Después de Versalles, Francia entabló negociaciones bilaterales con los Estados Unidos para restaurar las relaciones entre antiguos aliados, las cuales se habían visto erosionadas en gran parte debido a la negativa de Estados Unidos de perdonar a Francia su deuda de guerra, lo que, en sí mismo, estaba relacionado con las reparaciones alemanas vinculadas al Tratado. Estas negociaciones supusieron un punto de inflexión en la proscripción de la fuerza armada. El pacto multilateral Kellogg-Briand de 1928, firmado fuera del marco de la Sociedad de Naciones por Alemania, Francia, los Estados Unidos y más de 60 países adicionales, ilegalizó el uso de la fuerza como forma de arreglo de las controversias internacionales. Si bien los signatarios no se atuvieron a su letra, el Pacto Kellogg-Briand es, no obstante, un importante precedente para el derecho penal internacional.

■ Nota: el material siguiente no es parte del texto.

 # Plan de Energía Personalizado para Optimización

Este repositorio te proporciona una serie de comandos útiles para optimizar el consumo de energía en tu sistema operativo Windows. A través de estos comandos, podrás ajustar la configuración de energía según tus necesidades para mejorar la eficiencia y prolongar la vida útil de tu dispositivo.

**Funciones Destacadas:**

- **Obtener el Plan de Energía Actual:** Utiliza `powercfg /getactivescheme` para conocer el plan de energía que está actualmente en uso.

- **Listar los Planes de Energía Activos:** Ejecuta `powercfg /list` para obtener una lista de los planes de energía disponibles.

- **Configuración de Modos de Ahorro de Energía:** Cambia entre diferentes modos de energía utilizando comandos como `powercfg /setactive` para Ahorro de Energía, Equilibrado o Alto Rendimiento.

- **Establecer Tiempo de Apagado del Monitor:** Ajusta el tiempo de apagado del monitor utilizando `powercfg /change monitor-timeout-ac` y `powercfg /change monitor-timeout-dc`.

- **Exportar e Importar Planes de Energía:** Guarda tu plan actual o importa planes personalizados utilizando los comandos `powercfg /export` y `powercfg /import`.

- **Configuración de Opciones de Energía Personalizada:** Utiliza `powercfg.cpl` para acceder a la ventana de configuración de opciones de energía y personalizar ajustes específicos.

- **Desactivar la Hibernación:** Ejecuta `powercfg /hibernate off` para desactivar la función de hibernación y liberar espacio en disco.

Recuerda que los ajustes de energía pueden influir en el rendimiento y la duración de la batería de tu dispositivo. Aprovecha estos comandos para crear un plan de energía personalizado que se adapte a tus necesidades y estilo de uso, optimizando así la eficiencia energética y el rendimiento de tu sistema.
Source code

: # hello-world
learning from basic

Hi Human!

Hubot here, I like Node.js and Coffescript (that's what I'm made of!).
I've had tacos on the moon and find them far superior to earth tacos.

El Pacto y el Tratado de Versalles fueron citados, junto a muchos otros tratados, por el Tribunal de Nuremberg y sus fiscales para fundamentar el hecho de que el cargo de agresión era concordante con el derecho internacional en vigor así como con los principios de un juicio justo. En su informe de 6 junio de 1945 al presidente Truman, el juez Robert Jackson, en licencia de la Corte Suprema de los Estados Unidos para poder ejercer como Fiscal Jefe por los Estados Unidos ante el Tribunal, condenó "los estériles legalismos desarrollados en la era del imperialismo con el propósito de tornar la guerra respetable"... Hizo un llamamiento al sentido común y a una aplicación más firme del derecho regulador de la conducta internacional, "de forma que la guerra resulte menos atractiva a quienes tienen a gobiernos y al destino de los pueblos en su mano". Los jueces del TMI reconocieron que el derecho no es estático, sino que ha de evolucionar para responder a las necesidades de un mundo cambiante. La guerra de agresión, que hasta entonces había sido un derecho nacional, era ahora condenada jurídicamente como crimen internacional. El derecho internacional daba con ello un notable paso adelante.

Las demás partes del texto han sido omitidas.